The sight made me more than a little anxious, but that was the sacrifice I made for power. Still, the thought of losing my ability to squeeze through cracks, sweating and panicking as hounds scrabbled at the outside…
I shook off my fear with a growl. I was still smaller than a human and you never had to be the best. Just better than the other guy.
It took nearly a month before my feet trod on the foothills of the Devain again. By that time I’d done so much prep I’d had to start circling around stuff I’d already done. I even corrected a few mistakes, if small ones. Nothing that would have put me at risk, but it was good to see them fixed, even if I couldn’t help but wonder what mistakes I could have missed…
No important ones, I told myself. I’d been over things a dozen times. My body had been hard at work stockpiling all the necessary hormones and packing on the fat to fuel the whole process, all while I carefully monitored and fine-tuned as required. If an unguided idiot could blunder their way through this with coin flip chances than I had to be all but guaranteed success.
If anything was the matter, it was my own hesitancy. The process wasn’t really meant to be dragged out this long, and I was starting to get weird joint aches and headaches. The hormones I was secreting could only be stored for so long. They were meant to be used.

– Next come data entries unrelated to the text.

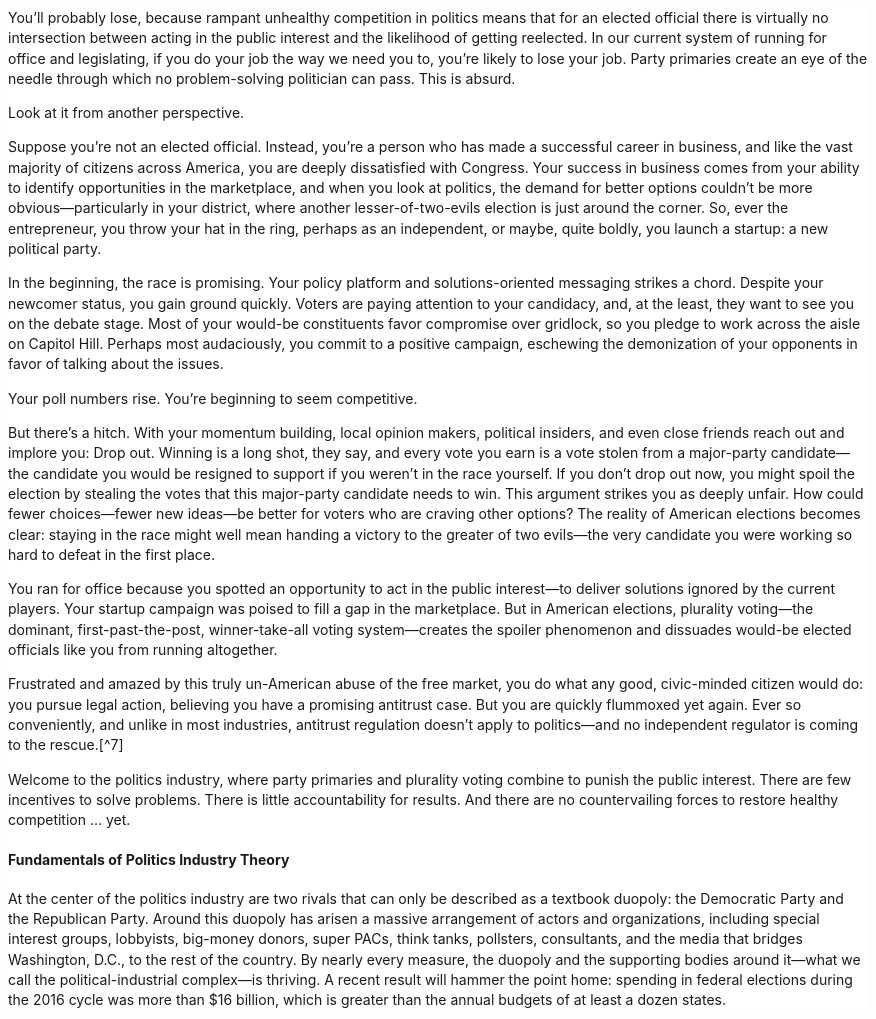 You’ll probably lose, because rampant unhealthy competition in politics means that for an elected official there is virtually no intersection between acting in the public interest and the likelihood of getting reelected. In our current system of running for office and legislating, if you do your job the way we need you to, you’re likely to lose your job. Party primaries create an eye of the needle through which no problem-solving politician can pass. This is absurd.

Look at it from another perspective.

Suppose you’re not an elected official. Instead, you’re a person who has made a successful career in business, and like the vast majority of citizens across America, you are deeply dissatisfied with Congress. Your success in business comes from your ability to identify opportunities in the marketplace, and when you look at politics, the demand for better options couldn’t be more obvious—particularly in your district, where another lesser-of-two-evils election is just around the corner. So, ever the entrepreneur, you throw your hat in the ring, perhaps as an independent, or maybe, quite boldly, you launch a startup: a new political party.

In the beginning, the race is promising. Your policy platform and solutions-oriented messaging strikes a chord. Despite your newcomer status, you gain ground quickly. Voters are paying attention to your candidacy, and, at the least, they want to see you on the debate stage. Most of your would-be constituents favor compromise over gridlock, so you pledge to work across the aisle on Capitol Hill. Perhaps most audaciously, you commit to a positive campaign, eschewing the demonization of your opponents in favor of talking about the issues.

Your poll numbers rise. You’re beginning to seem competitive.

But there’s a hitch. With your momentum building, local opinion makers, political insiders, and even close friends reach out and implore you: Drop out. Winning is a long shot, they say, and every vote you earn is a vote stolen from a major-party candidate—the candidate you would be resigned to support if you weren’t in the race yourself. If you don’t drop out now, you might spoil the election by stealing the votes that this major-party candidate needs to win. This argument strikes you as deeply unfair. How could fewer choices—fewer new ideas—be better for voters who are craving other options? The reality of American elections becomes clear: staying in the race might well mean handing a victory to the greater of two evils—the very candidate you were working so hard to defeat in the first place.

You ran for office because you spotted an opportunity to act in the public interest—to deliver solutions ignored by the current players. Your startup campaign was poised to fill a gap in the marketplace. But in American elections, plurality voting—the dominant, first-past-the-post, winner-take-all voting system—creates the spoiler phenomenon and dissuades would-be elected officials like you from running altogether.

Frustrated and amazed by this truly un-American abuse of the free market, you do what any good, civic-minded citizen would do: you pursue legal action, believing you have a promising antitrust case. But you are quickly flummoxed yet again. Ever so conveniently, and unlike in most industries, antitrust regulation doesn’t apply to politics—and no independent regulator is coming to the rescue.[^7]

Welcome to the politics industry, where party primaries and plurality voting combine to punish the public interest. There are few incentives to solve problems. There is little accountability for results. And there are no countervailing forces to restore healthy competition … yet.

#### Fundamentals of Politics Industry Theory

At the center of the politics industry are two rivals that can only be described as a textbook duopoly: the Democratic Party and the Republican Party. Around this duopoly has arisen a massive arrangement of actors and organizations, including special interest groups, lobbyists, big-money donors, super PACs, think tanks, pollsters, consultants, and the media that bridges Washington, D.C., to the rest of the country. By nearly every measure, the duopoly and the supporting bodies around it—what we call the political-industrial complex—is thriving. A recent result will hammer the point home: spending in federal elections during the 2016 cycle was more than $16 billion, which is greater than the annual budgets of at least a dozen states.
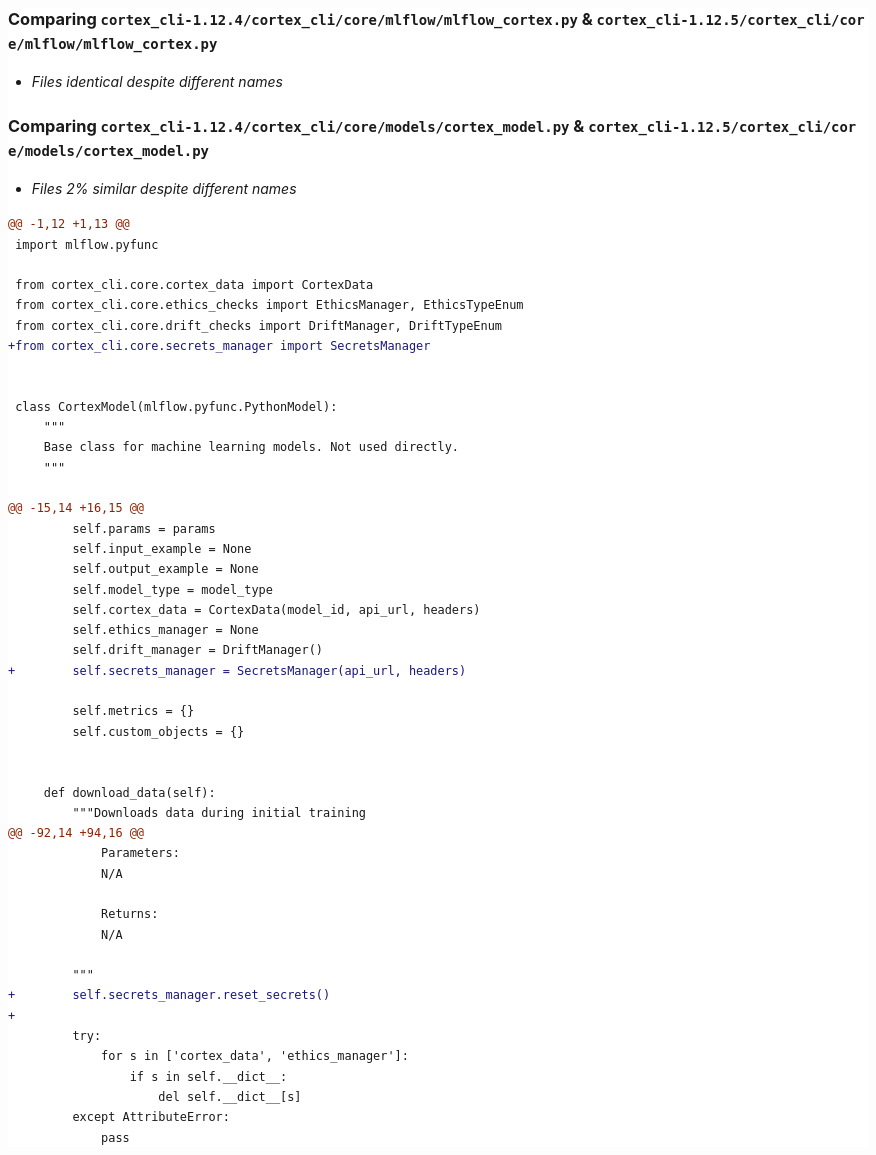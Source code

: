 ### Comparing `cortex_cli-1.12.4/cortex_cli/core/mlflow/mlflow_cortex.py` & `cortex_cli-1.12.5/cortex_cli/core/mlflow/mlflow_cortex.py`

 * *Files identical despite different names*

### Comparing `cortex_cli-1.12.4/cortex_cli/core/models/cortex_model.py` & `cortex_cli-1.12.5/cortex_cli/core/models/cortex_model.py`

 * *Files 2% similar despite different names*

```diff
@@ -1,12 +1,13 @@
 import mlflow.pyfunc
 
 from cortex_cli.core.cortex_data import CortexData
 from cortex_cli.core.ethics_checks import EthicsManager, EthicsTypeEnum
 from cortex_cli.core.drift_checks import DriftManager, DriftTypeEnum
+from cortex_cli.core.secrets_manager import SecretsManager
 
 
 class CortexModel(mlflow.pyfunc.PythonModel):
     """
     Base class for machine learning models. Not used directly.
     """
 
@@ -15,14 +16,15 @@
         self.params = params
         self.input_example = None
         self.output_example = None
         self.model_type = model_type
         self.cortex_data = CortexData(model_id, api_url, headers)
         self.ethics_manager = None
         self.drift_manager = DriftManager()
+        self.secrets_manager = SecretsManager(api_url, headers)
 
         self.metrics = {}
         self.custom_objects = {}
 
 
     def download_data(self):
         """Downloads data during initial training
@@ -92,14 +94,16 @@
             Parameters:
             N/A
 
             Returns:
             N/A
 
         """
+        self.secrets_manager.reset_secrets()
+
         try:
             for s in ['cortex_data', 'ethics_manager']:
                 if s in self.__dict__:
                     del self.__dict__[s]
         except AttributeError:
             pass
```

It would be just a little bit longer.
The Devain mountains were just as I remembered them, jagged peaks reaching to the sky. Mana flowed like rivers through the valleys, giving birth to a thousand hungering beasts, but they no longer invoked the same terror they once hand. I was possessed of a real mana sense now, and even the simple insights it gave me were enough to tell how much thinner the mana was here than in the Dungeon depths.
Nonetheless I kept to the old traditions, tracing a line on the mountain slopes well above the thickest mana. It was just safer that way. As a tribe we clung to the slopes and the caves within them, darting down in brief forays only. If we were lucky they might come back laden with meat and herbs unique to the valleys, if we weren’t they’d never come back at all.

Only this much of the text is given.